Ecco, io penso che ci sia una grande contraddizione intorno alla parola semplificazione.
La semplificazione non dovrebbe aver nulla a che fare con l’impoverimento del contenuto.
Semplificare un testo significa adattarlo alla capacità di comprensione dell’interlocutore in modo che chi ascolta non abbia ostacoli oggettivi che lo limitino nella relazione col testo.
Semplificare un testo ha la stessa funzione di mettere un ascensore dove ci sono le scale per fare in modo che una carrozzina possa salire fino all’ultimo piano di un grattacielo senza difficoltà.
Non significa trasformare il grattacielo in un monolocale a piano terra.

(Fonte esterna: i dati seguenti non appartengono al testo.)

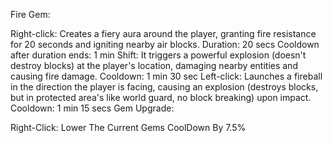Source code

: Fire Gem:

Right-click:
Creates a fiery aura around the player, granting fire resistance for 20 seconds and igniting nearby air blocks.
Duration: 20 secs
Cooldown after duration ends: 1 min
Shift:
It triggers a powerful explosion (doesn't destroy blocks) at the player's location, damaging nearby entities and causing fire damage.
Cooldown: 1 min 30 sec
Left-click:
Launches a fireball in the direction the player is facing, causing an explosion (destroys blocks, but in protected area's like world guard, no block breaking) upon impact.
Cooldown: 1 min 15 secs
Gem Upgrade:

Right-Click:
Lower The Current Gems CoolDown By 7.5%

La lettura, a mio avviso, deve produrre un disagio, un movimento.
Non conoscere una parola (usata dall’autore non per il puro gusto di stupire ma perché frutto di una ricchezza lessicale o del desiderio di trovare il termine giusto per quel concetto) o dover rileggere più di una volta un passaggio, non è un limite o un disvalore per un testo.
È una difficoltà, questo sì.
Ma è ciò che serve per evolvere, per non rimanere completamente fermi.
È una sfida, un viaggio in cui chi scrive conduce, un cambiamento.

Per questo scrivere difficile non è il contrario di semplificare.
Scrivere difficile significa credere nel lettore, avere fiducia.
Significa essere consapevoli del nostro interlocutore senza nulla togliere alla complessità di un ragionamento o al peso specifico di un argomento.

Significa costruire un ponte per attraversare un lungo burrone: non ti passeranno le vertigini ma saprai come superarlo.